'''
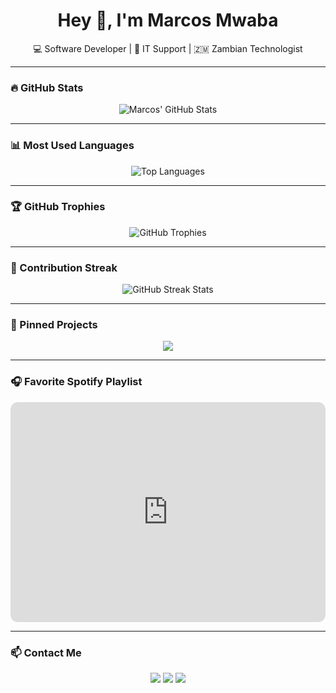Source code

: <h1 align="center">Hey 👋, I'm Marcos Mwaba</h1>
<p align="center">💻 Software Developer | 🔧 IT Support | 🇿🇲 Zambian Technologist</p>

---

### 🔥 GitHub Stats

<p align="center">
  <img src="https://github-readme-stats.vercel.app/api?username=marcosmwaba&show_icons=true&theme=tokyonight" alt="Marcos' GitHub Stats" />
</p>

---

### 📊 Most Used Languages

<p align="center">
  <img src="https://github-readme-stats.vercel.app/api/top-langs/?username=marcosmwaba&layout=compact&theme=tokyonight" alt="Top Languages" />
</p>

---

### 🏆 GitHub Trophies

<p align="center">
  <img src="https://github-profile-trophy.vercel.app/?username=marcosmwaba&theme=onedark" alt="GitHub Trophies" />
</p>

---

### 🔁 Contribution Streak

<p align="center">
  <img src="https://streak-stats.demolab.com?user=marcosmwaba&theme=tokyonight" alt="GitHub Streak Stats" />
</p>

---

### 📌 Pinned Projects

<p align="center">
  <a href="https://github.com/marcosmwaba/school-document-modular-system">
    <img align="center" src="https://github-readme-stats.vercel.app/api/pin/?username=marcosmwaba&repo=school-document-modular-system&theme=tokyonight" />
  </a>
</p>

---

### 🎧 Favorite Spotify Playlist

<p align="center">
  <iframe style="border-radius:12px" src="https://open.spotify.com/embed/playlist/0Ggsrxu0uRouezvvwlQ4ew?utm_source=generator" width="100%" height="352" frameBorder="0" allowfullscreen="" allow="autoplay; clipboard-write; encrypted-media; fullscreen; picture-in-picture" loading="lazy"></iframe>
</p>

---

### 📫 Contact Me

<p align="center">
  <a href="https://www.linkedin.com/in/marcosmwaba-825219280/"><img src="https://img.shields.io/badge/LinkedIn-blue?logo=linkedin&logoColor=white" /></a>
  <a href="https://github.com/marcosmwaba"><img src="https://img.shields.io/badge/GitHub-black?logo=github&logoColor=white" /></a>
  <a href="https://marcosmwaba.netlify.app"><img src="https://img.shields.io/badge/Portfolio-green?logo=netlify&logoColor=white" /></a>
</p>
'''
PROBLEM DESCRIPTION: Copy out each line of the data exactly as it reads; skip the pictures.

ANSWER TO THE PROBLEM:
Source code

: <h1 align="center">Hey 👋, I'm Marcos Mwaba</h1>
<p align="center">💻 Software Developer | 🔧 IT Support | 🇿🇲 Zambian Technologist</p>

---

### 🔥 GitHub Stats

<p align="center">
  <img src="https://github-readme-stats.vercel.app/api?username=marcosmwaba&show_icons=true&theme=tokyonight" alt="Marcos' GitHub Stats" />
</p>

---

### 📊 Most Used Languages

<p align="center">
  <img src="https://github-readme-stats.vercel.app/api/top-langs/?username=marcosmwaba&layout=compact&theme=tokyonight" alt="Top Languages" />
</p>

---

### 🏆 GitHub Trophies

<p align="center">
  <img src="https://github-profile-trophy.vercel.app/?username=marcosmwaba&theme=onedark" alt="GitHub Trophies" />
</p>

---

### 🔁 Contribution Streak

<p align="center">
  <img src="https://streak-stats.demolab.com?user=marcosmwaba&theme=tokyonight" alt="GitHub Streak Stats" />
</p>

---

### 📌 Pinned Projects

<p align="center">
  <a href="https://github.com/marcosmwaba/school-document-modular-system">
    <img align="center" src="https://github-readme-stats.vercel.app/api/pin/?username=marcosmwaba&repo=school-document-modular-system&theme=tokyonight" />
  </a>
</p>

---

### 🎧 Favorite Spotify Playlist

<p align="center">
  <iframe style="border-radius:12px" src="https://open.spotify.com/embed/playlist/0Ggsrxu0uRouezvvwlQ4ew?utm_source=generator" width="100%" height="352" frameBorder="0" allowfullscreen="" allow="autoplay; clipboard-write; encrypted-media; fullscreen; picture-in-picture" loading="lazy"></iframe>
</p>

---

### 📫 Contact Me

<p align="center">
  <a href="https://www.linkedin.com/in/marcosmwaba-825219280/"><img src="https://img.shields.io/badge/LinkedIn-blue?logo=linkedin&logoColor=white" /></a>
  <a href="https://github.com/marcosmwaba"><img src="https://img.shields.io/badge/GitHub-black?logo=github&logoColor=white" /></a>
  <a href="https://marcosmwaba.netlify.app"><img src="https://img.shields.io/badge/Portfolio-green?logo=netlify&logoColor=white" /></a>
</p>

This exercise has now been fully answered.